Questions at grain giant after blaze mirrors historical case


One way of wrongfooting the anti-graft inspectors

In 1735 the Emperor Qianlong ordered a national audit of his grain reserves. One of his largest granaries then burnt to the ground before his audit team could visit. The intrigue surrounding the fire was so rich with drama that it became the subject of a 2002 soap opera on CCTV entitled The Big Barn. Historians have blamed corrupt officials for the fire, saying it was arranged to obscure previous theft of grain.

Few would have thought that eighteenth century China could have such close parallels with contemporary events. But last week there was nationwide discussion of the television show and its similarities to a fire in Heilongjiang province. In the blaze a storage centre belonging to Sinograin was destroyed as flames engulfed 78 barns and 47,000 tonnes of grain.

The conflagration broke out just four days after central authorities had ordered an inspection team to look into allegations of administrative irregularity, triggering speculation that the blaze was started on purpose.

Local officials blamed a short circuit for sparking the inferno, saying the fire then spreading quickly because of unusually dry and windy weather. But fire prevention is a top priority in granary design, so many were left unconvinced by the initial explanation. Instead the suspicion was that the 20-hour blaze was a result of “deliberate ignorance or dereliction of duty”, an unnamed electrical engineer told the South China Morning Post. Nine Sinograin executives have already been punished for negligence.

Critics have been quick to pour scorn on state-run Sinograin, which operates 338 granaries across China. Established in 2000, its primary mandate is to ensure sufficient grain reserves. To this end it stores as much as 35% of China’s annual consumption. The idea is to help cushion farmer incomes during bumper harvests, but keep retail prices stable when yields fall.

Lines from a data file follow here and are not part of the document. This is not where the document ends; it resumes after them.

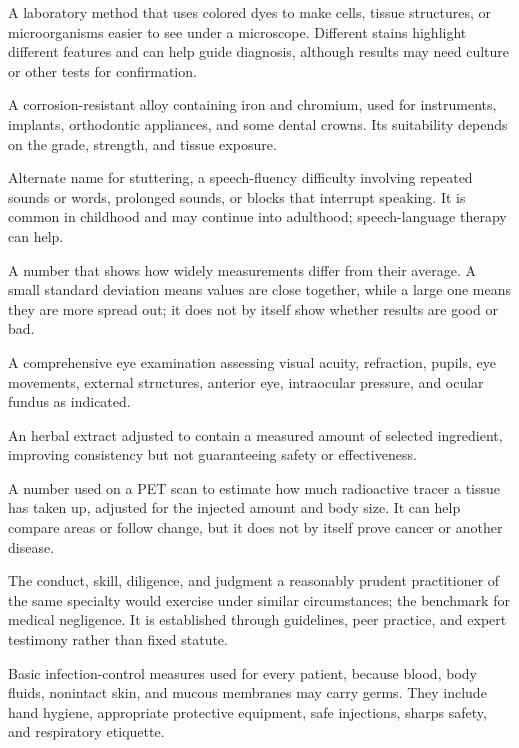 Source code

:  A laboratory method that uses colored dyes to make cells, tissue structures, or microorganisms easier to see under a microscope. Different stains highlight different features and can help guide diagnosis, although results may need culture or other tests for confirmation.

 A corrosion-resistant alloy containing iron and chromium, used for instruments, implants, orthodontic appliances, and some dental crowns. Its suitability depends on the grade, strength, and tissue exposure.

 Alternate name for stuttering, a speech-fluency difficulty involving repeated sounds or words, prolonged sounds, or blocks that interrupt speaking. It is common in childhood and may continue into adulthood; speech-language therapy can help.

 A number that shows how widely measurements differ from their average. A small standard deviation means values are close together, while a large one means they are more spread out; it does not by itself show whether results are good or bad.

 A comprehensive eye examination assessing visual acuity, refraction, pupils, eye movements, external structures, anterior eye, intraocular pressure, and ocular fundus as indicated.

 An herbal extract adjusted to contain a measured amount of selected ingredient, improving consistency but not guaranteeing safety or effectiveness.

 A number used on a PET scan to estimate how much radioactive tracer a tissue has taken up, adjusted for the injected amount and body size. It can help compare areas or follow change, but it does not by itself prove cancer or another disease.

 The conduct, skill, diligence, and judgment a reasonably prudent practitioner of the
same specialty would exercise under similar circumstances; the benchmark for medical
negligence. It is established through guidelines, peer practice, and expert testimony
rather than fixed statute.

 Basic infection-control measures used for every patient, because blood, body fluids, nonintact skin, and mucous membranes may carry germs. They include hand hygiene, appropriate protective equipment, safe injections, sharps safety, and respiratory etiquette.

Like many of the other state heavyweights enjoying subsidies and policy favours, Sinograin’s performance is increasingly in the spotlight. The fire has invited fresh rebukes that it has been hoarding excessive reserves at its depots and trading them for speculative gain. “Is Sinograin a big barn or simply a grain trader?” China Business News asked, suggesting that the organisation should be relieved of its commercial activities and retain only a policy role (in 2011 Sinograin made around $618 million of profit).

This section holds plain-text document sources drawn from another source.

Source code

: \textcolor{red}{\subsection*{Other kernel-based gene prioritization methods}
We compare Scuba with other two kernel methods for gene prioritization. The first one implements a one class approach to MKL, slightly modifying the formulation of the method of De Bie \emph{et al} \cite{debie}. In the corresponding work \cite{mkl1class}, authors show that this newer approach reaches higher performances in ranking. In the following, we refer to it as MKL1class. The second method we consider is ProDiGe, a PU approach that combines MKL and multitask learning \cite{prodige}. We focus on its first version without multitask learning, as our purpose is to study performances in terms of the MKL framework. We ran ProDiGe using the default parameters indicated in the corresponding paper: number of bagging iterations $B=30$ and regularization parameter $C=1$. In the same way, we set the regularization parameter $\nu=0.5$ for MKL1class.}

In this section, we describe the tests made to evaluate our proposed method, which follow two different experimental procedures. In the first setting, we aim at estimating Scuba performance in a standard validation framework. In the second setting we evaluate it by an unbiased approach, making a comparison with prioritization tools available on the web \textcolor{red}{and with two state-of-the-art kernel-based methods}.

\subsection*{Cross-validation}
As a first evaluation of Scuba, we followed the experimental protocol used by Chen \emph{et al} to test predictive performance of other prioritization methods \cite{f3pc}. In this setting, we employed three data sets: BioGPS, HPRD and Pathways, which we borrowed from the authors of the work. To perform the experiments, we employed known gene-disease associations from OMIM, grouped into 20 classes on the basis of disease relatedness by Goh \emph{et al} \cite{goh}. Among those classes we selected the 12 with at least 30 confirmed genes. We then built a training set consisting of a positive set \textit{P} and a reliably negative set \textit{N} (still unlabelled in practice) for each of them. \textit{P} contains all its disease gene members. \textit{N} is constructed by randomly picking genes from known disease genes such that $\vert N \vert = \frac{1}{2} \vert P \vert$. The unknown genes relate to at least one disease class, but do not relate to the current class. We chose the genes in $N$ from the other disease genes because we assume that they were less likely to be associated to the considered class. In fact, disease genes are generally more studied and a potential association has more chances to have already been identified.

“The fire has been put out but scepticism about Sinograin is now burning wildly,” the Century Weekly observed. Sinograin has been caught out before in two embezzlement scandals in 2010 and 2011, reports Xinhua. This time the inspection team was sent to Heilongjiang after the National Audit Office announced it suspected further irregularities at the grain firm.

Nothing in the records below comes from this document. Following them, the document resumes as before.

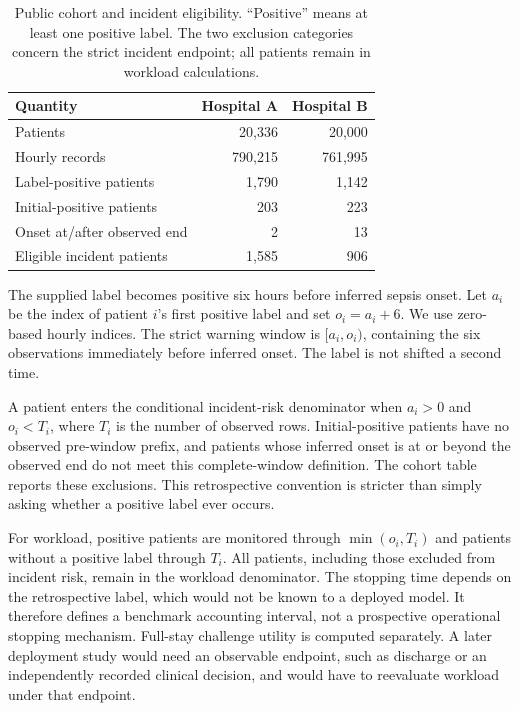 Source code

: \begin{table}[t]
\centering\small
\caption{Public cohort and incident eligibility. ``Positive'' means at least one positive label. The two exclusion categories concern the strict incident endpoint; all patients remain in workload calculations.}

\begin{tabular}{lrr}\toprule
Quantity & Hospital A & Hospital B\\\midrule
Patients & 20,336 & 20,000\\
Hourly records & 790,215 & 761,995\\
Label-positive patients & 1,790 & 1,142\\
Initial-positive patients & 203 & 223\\
Onset at/after observed end & 2 & 13\\
Eligible incident patients & 1,585 & 906\\\bottomrule
\end{tabular}
\end{table}

The supplied label becomes positive six hours before inferred sepsis onset. Let $a_i$ be the index of patient $i$'s first positive label and set $o_i=a_i+6$. We use zero-based hourly indices. The strict warning window is $[a_i,o_i)$, containing the six observations immediately before inferred onset. The label is not shifted a second time.

A patient enters the conditional incident-risk denominator when $a_i>0$ and $o_i<T_i$, where $T_i$ is the number of observed rows. Initial-positive patients have no observed pre-window prefix, and patients whose inferred onset is at or beyond the observed end do not meet this complete-window definition. The cohort table reports these exclusions. This retrospective convention is stricter than simply asking whether a positive label ever occurs.

For workload, positive patients are monitored through $\min(o_i,T_i)$ and patients without a positive label through $T_i$. All patients, including those excluded from incident risk, remain in the workload denominator. The stopping time depends on the retrospective label, which would not be known to a deployed model. It therefore defines a benchmark accounting interval, not a prospective operational stopping mechanism. Full-stay challenge utility is computed separately. A later deployment study would need an observable endpoint, such as discharge or an independently recorded clinical decision, and would have to reevaluate workload under that endpoint.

Disastrous fires seem to have become a common story in recent days. The burning of a bus in Xiamen has drawn much of the media attention (see World of Weibo column). But another disaster at a poultry factory in Jilin province also made headline news, when at least 120 people were killed in China’s deadliest workplace fire in 30 years. Again, the electrical system has been blamed for igniting the plant. But the death toll was so high because the factory’s management had locked all but one of the exits, according to media reports.